07 Eylül 2007

DÖNÜŞ

İşte geldim!

Bu kadar zaman nerelerde olduğumu saolsun merak edenler Fikrimince ve Sanem olmuş, Nanem ve Annelogcum zaten bu yokoluş sürecinin içindeydiler, yani durumdan haberdarlardı.. Bir de Asortik Krep’e haber vermiştim bir süre kaybolacağımı..
Nerden başlasam bilmem ki? En iyisi artık Almaata’da yaşadığımızdan başlayarak bodoslama bir giriş yapayım konuya:)Eşim geçen Şubat ayından beri zaten buradaydı.. Ben hem büyük oğlumun okulu hem işim hem de Kazakistan’ın nasıl bir yer olduğu hakkındaki kaygılarım sebebiyle önceleri hiç buraya gelmeyi düşünmemiştim. 1996’da başlayıp 2001 de biten Türkmenistan tecrübemizden sonra ne yalan söyleyeyim bir daha Orta Asya’nın bağrında kendimizi bulacağımız aklımın ucuna bile gelmezdi, hem de 2 çocukla! Ama hayat işte (tam burada Rutkay Aziz’in oynadığı reklam geldi gözümün önüne; o hoş aksanıyla “hayaaaatt Gülsüm hayaaatt” deviverişi:)), hiç plan yapmaya gelmediğini, hele de bir inşaat mühendisiyle hayatını birleştirdiysen her an dünyanın herhengibir yerinde olabileceğimi bir kez daha gösterdi bana:)
Haaa, şimdi nasıl oldu da böyle pat diye karar verdin diye soracaksınız değil mi?
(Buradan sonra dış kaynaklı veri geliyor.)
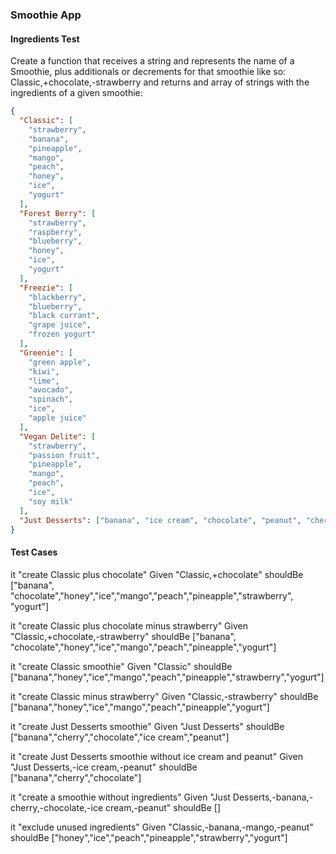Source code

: ### Smoothie App

#### Ingredients Test 

Create a function that receives a string and represents the name of a Smoothie, plus additionals or decrements for that smoothie like so: Classic,+chocolate,-strawberry and returns and array of strings with the ingredients of a given smoothie:

``` json
{
  "Classic": [
    "strawberry",
    "banana",
    "pineapple",
    "mango",
    "peach",
    "honey",
    "ice",
    "yogurt"
  ],
  "Forest Berry": [
    "strawberry",
    "raspberry",
    "blueberry",
    "honey",
    "ice",
    "yogurt"
  ],
  "Freezie": [
    "blackberry",
    "blueberry",
    "black currant",
    "grape juice",
    "frozen yogurt"
  ],
  "Greenie": [
    "green apple",
    "kiwi",
    "lime",
    "avocado",
    "spinach",
    "ice",
    "apple juice"
  ],
  "Vegan Delite": [
    "strawberry",
    "passion fruit",
    "pineapple",
    "mango",
    "peach",
    "ice",
    "soy milk"
  ],
  "Just Desserts": ["banana", "ice cream", "chocolate", "peanut", "cherry"]
}

```

#### Test Cases 

it "create Classic plus chocolate"
Given "Classic,+chocolate" 
shouldBe ["banana", "chocolate","honey","ice","mango","peach","pineapple","strawberry", "yogurt"]

it "create Classic plus chocolate minus strawberry" 
Given "Classic,+chocolate,-strawberry" 
shouldBe ["banana", "chocolate","honey","ice","mango","peach","pineapple","yogurt"]

it "create Classic smoothie" 
Given "Classic" 
shouldBe ["banana","honey","ice","mango","peach","pineapple","strawberry","yogurt"]

it "create Classic minus strawberry" 
Given "Classic,-strawberry" 
shouldBe ["banana","honey","ice","mango","peach","pineapple","yogurt"]

it "create Just Desserts smoothie" 
Given "Just Desserts" 
shouldBe ["banana","cherry","chocolate","ice cream","peanut"]

it "create Just Desserts smoothie without ice cream and peanut" 
Given "Just Desserts,-ice cream,-peanut" 
shouldBe ["banana","cherry","chocolate"]

it "create a smoothie without ingredients" 
Given "Just Desserts,-banana,-cherry,-chocolate,-ice cream,-peanut" 
shouldBe []

it "exclude unused ingredients" 
Given "Classic,-banana,-mango,-peanut" 
shouldBe ["honey","ice","peach","pineapple","strawberry","yogurt"]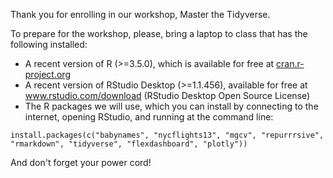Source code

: Thank you for enrolling in our workshop, Master the Tidyverse. 

To prepare for the workshop, please, bring a laptop to class that has the following installed:

* A recent version of R (>=3.5.0), which is available for free at [cran.r-project.org](https://cran.r-project.org/)
* A recent version of RStudio Desktop (>=1.1.456), available for free at www.rstudio.com/download (RStudio Desktop Open Source License)
* The R packages we will use, which you can install by connecting to the internet, opening RStudio, and running at the command line:

```
install.packages(c("babynames", "nycflights13", "mgcv", "repurrrsive", "rmarkdown", "tidyverse", "flexdashboard", "plotly"))
```

And don't forget your power cord!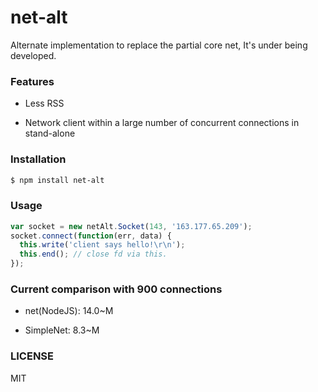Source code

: 
# net-alt

Alternate implementation to replace the partial core net, It's under being developed.


### Features

* Less RSS

* Network client within a large number of concurrent connections in stand-alone


### Installation

```bash
$ npm install net-alt
```


### Usage

```js
var socket = new netAlt.Socket(143, '163.177.65.209');
socket.connect(function(err, data) {
  this.write('client says hello!\r\n');
  this.end(); // close fd via this.
});
```


### Current comparison with 900 connections

* net(NodeJS): 14.0~M

* SimpleNet: 8.3~M


### LICENSE

MIT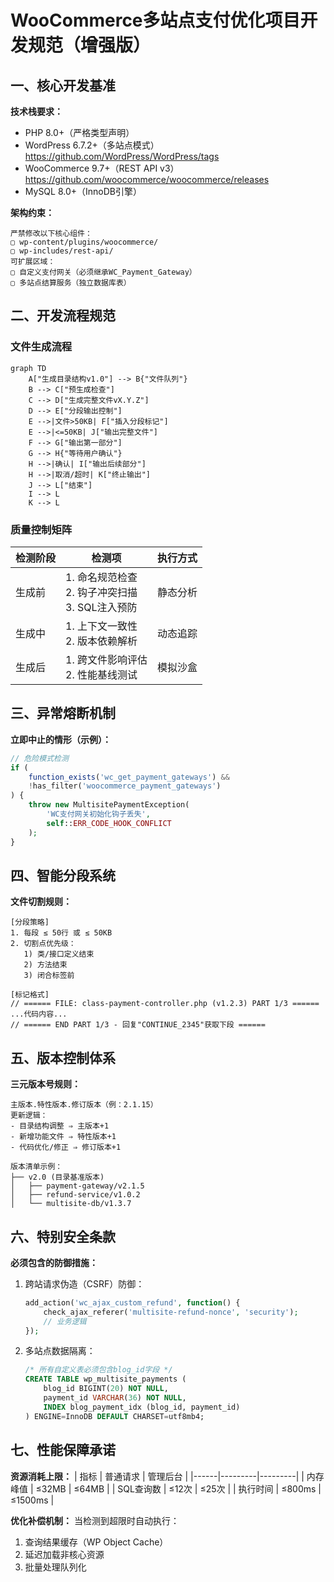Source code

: 
# WooCommerce多站点支付优化项目开发规范（增强版）

## 一、核心开发基准
**技术栈要求：**
- PHP 8.0+（严格类型声明）
- WordPress 6.7.2+（多站点模式）https://github.com/WordPress/WordPress/tags
- WooCommerce 9.7+（REST API v3）https://github.com/woocommerce/woocommerce/releases
- MySQL 8.0+（InnoDB引擎）

**架构约束：**
```text
严禁修改以下核心组件：
▢ wp-content/plugins/woocommerce/
▢ wp-includes/rest-api/
可扩展区域：
▢ 自定义支付网关（必须继承WC_Payment_Gateway）
▢ 多站点结算服务（独立数据库表）
```

## 二、开发流程规范
### 文件生成流程

```mermaid
graph TD
    A["生成目录结构v1.0"] --> B{"文件队列"}
    B --> C["预生成检查"]
    C --> D["生成完整文件vX.Y.Z"]
    D --> E["分段输出控制"]
    E -->|文件>50KB| F["插入分段标记"]
    E -->|<=50KB| J["输出完整文件"]
    F --> G["输出第一部分"]
    G --> H{"等待用户确认"}
    H -->|确认| I["输出后续部分"]
    H -->|取消/超时| K["终止输出"]
    J --> L["结束"]
    I --> L
    K --> L
```

    
### 质量控制矩阵
| 检测阶段 | 检测项 | 执行方式 |
|---------|--------|---------|
| 生成前   | 1. 命名规范检查<br>2. 钩子冲突扫描<br>3. SQL注入预防 | 静态分析 |
| 生成中   | 1. 上下文一致性<br>2. 版本依赖解析 | 动态追踪 |
| 生成后   | 1. 跨文件影响评估<br>2. 性能基线测试 | 模拟沙盒 |

## 三、异常熔断机制
**立即中止的情形（示例）：**
```php
// 危险模式检测
if (
    function_exists('wc_get_payment_gateways') && 
    !has_filter('woocommerce_payment_gateways')
) {
    throw new MultisitePaymentException(
        'WC支付网关初始化钩子丢失',
        self::ERR_CODE_HOOK_CONFLICT
    );
}
```

## 四、智能分段系统
**文件切割规则：**
```text
[分段策略]
1. 每段 ≤ 50行 或 ≤ 50KB
2. 切割点优先级：
   1) 类/接口定义结束
   2) 方法结束
   3) 闭合标签前

[标记格式]
// ====== FILE: class-payment-controller.php (v1.2.3) PART 1/3 ======
...代码内容...
// ====== END PART 1/3 - 回复"CONTINUE_2345"获取下段 ======
```

## 五、版本控制体系
**三元版本号规则：**
```text
主版本.特性版本.修订版本（例：2.1.15）
更新逻辑：
- 目录结构调整 ⇒ 主版本+1
- 新增功能文件 ⇒ 特性版本+1 
- 代码优化/修正 ⇒ 修订版本+1

版本清单示例：
├── v2.0 (目录基准版本)
│   ├── payment-gateway/v2.1.5
│   ├── refund-service/v1.0.2
│   └── multisite-db/v1.3.7
```

## 六、特别安全条款
**必须包含的防御措施：**
1. 跨站请求伪造（CSRF）防御：
   ```php
   add_action('wc_ajax_custom_refund', function() {
       check_ajax_referer('multisite-refund-nonce', 'security');
       // 业务逻辑
   });
   ```
2. 多站点数据隔离：
   ```sql
   /* 所有自定义表必须包含blog_id字段 */
   CREATE TABLE wp_multisite_payments (
       blog_id BIGINT(20) NOT NULL,
       payment_id VARCHAR(36) NOT NULL,
       INDEX blog_payment_idx (blog_id, payment_id)
   ) ENGINE=InnoDB DEFAULT CHARSET=utf8mb4;
   ```

## 七、性能保障承诺
**资源消耗上限：**
| 指标 | 普通请求 | 管理后台 | 
|------|---------|---------|
| 内存峰值 | ≤32MB | ≤64MB |
| SQL查询数 | ≤12次 | ≤25次 |
| 执行时间 | ≤800ms | ≤1500ms |

**优化补偿机制：**
当检测到超限时自动执行：
1. 查询结果缓存（WP Object Cache）
2. 延迟加载非核心资源
3. 批量处理队列化

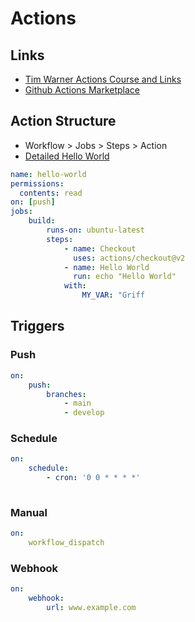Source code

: # Actions

## Links

* [Tim Warner Actions Course and Links](https://github.com/timothywarner/actions-cert-prep)
* [Github Actions Marketplace](https://github.com/marketplace?type=actions)

## Action Structure

* Workflow > Jobs > Steps > Action
* [Detailed Hello World](hello-world.yml)

```yaml
name: hello-world
permissions:
  contents: read
on: [push]
jobs:
    build:
        runs-on: ubuntu-latest
        steps:
            - name: Checkout
              uses: actions/checkout@v2
            - name: Hello World
              run: echo "Hello World"
            with:
                MY_VAR: "Griff
```

## Triggers

### Push

```yaml
on:
    push:
        branches:
            - main
            - develop
```

### Schedule

```yaml
on:
    schedule:
        - cron: '0 0 * * * *'
        
```

### Manual

```yaml
on:
    workflow_dispatch
```

### Webhook

```yaml
on:
    webhook:
        url: www.example.com
```
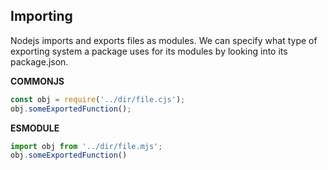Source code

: ## Importing
Nodejs imports and exports files as modules. We can specify what type of exporting system a package uses for its modules by looking into its package.json. 

**COMMONJS**
```JavaScript
const obj = require('../dir/file.cjs');
obj.someExportedFunction();
```

**ESMODULE**
```JavaScript
import obj from '../dir/file.mjs';
obj.someExportedFunction()
```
Bu kararda da büyük oğlumun (hay Allah bu büyük oğlum-küçük oğlum yerine ne kullasam yaa, çok uzun oluyor) payı çok var. Ayrı olduğumuz 5 aylık dönemde babamız 1,5 ayda bir geldi ama yine de oğluşlar bundan etkilendi, hele de ben küçüğün daha çok huysuzlandığını düşünürken büyük bunu yapınca daha şaşırdım, çünkü güya babaya hiç düşkün değildi ama meğer kazın ayağı öyle değilmiş. Bir gün bana “ama bu haksızlık anne, babam burada 6 gün kalıyor orada 60 gün kalıyor, ben çok özlüyorum” deyince ne yapıyorum ben yaaa diye düşünmeye başladım. Daha çocuklar çok küçük, tam babaya ihityaçları olduğu dönem.. Sonra biz de evliliğimizin en güzel yıllarındayız, ilk yıllardaki yabani tavırlarımız törpülenmiş, birbirimize daha çok bağlanmış, iki çocuğumuzu ayrı gayrı değil birlikte büyütmek istiyoruz.. Eeee zaten ne zamandır bir fırsatını bulup ayrılsam diye düşündüğüm, beni artık hiçbir şekilde tatmin etmeyen bir işim var..Daha ne dedim kendi kendime, gitme zamanıdır!
Kararı verdim vermesine de şimdi bunu yakınlarıma nasıl açacaktım. Hoş ailemizi tanıyan herkes bizim birarada olmamızı destekliyordu ama yine de kolay değil ki bir düzeni bozmak, hem de iyi kurulmuş bir düzeni.. Evle işimin arası İstanbul gibi yerde 10 dakikayken, oturduğumuz evi daha yeni satın almışken, canımız bakıcı teyzemize bu kadar alışmışken, can dostlarımın hepsi bir telefonla ulaşacağım kadar yakınken, geçen yıl binbir zorlukla istediğimiz devlet okuluna büyük oğlanı sokabilmişken, en önemlisi ailemle istediğim vakit görüşebiliyorken nasıl uygulayabilecektim ben bu kararı?? Offff, offff ki offff..
Arkası yarın:)


Not: Bir tane de resim ekleyeyim dedim Almaata'dan..İlk geldiğimiz günlerde şehirde hava gayet sıcakken kayak merkezinde inanılmaz soğuktu, üstümüze bişey de almadığımızdan acaip gafil avlandık. 3 etap olan teleferikle dağa çıkma turunun soğuk yüzünden sadece 1. etabını tamamlayıp apar topar aşağı indik.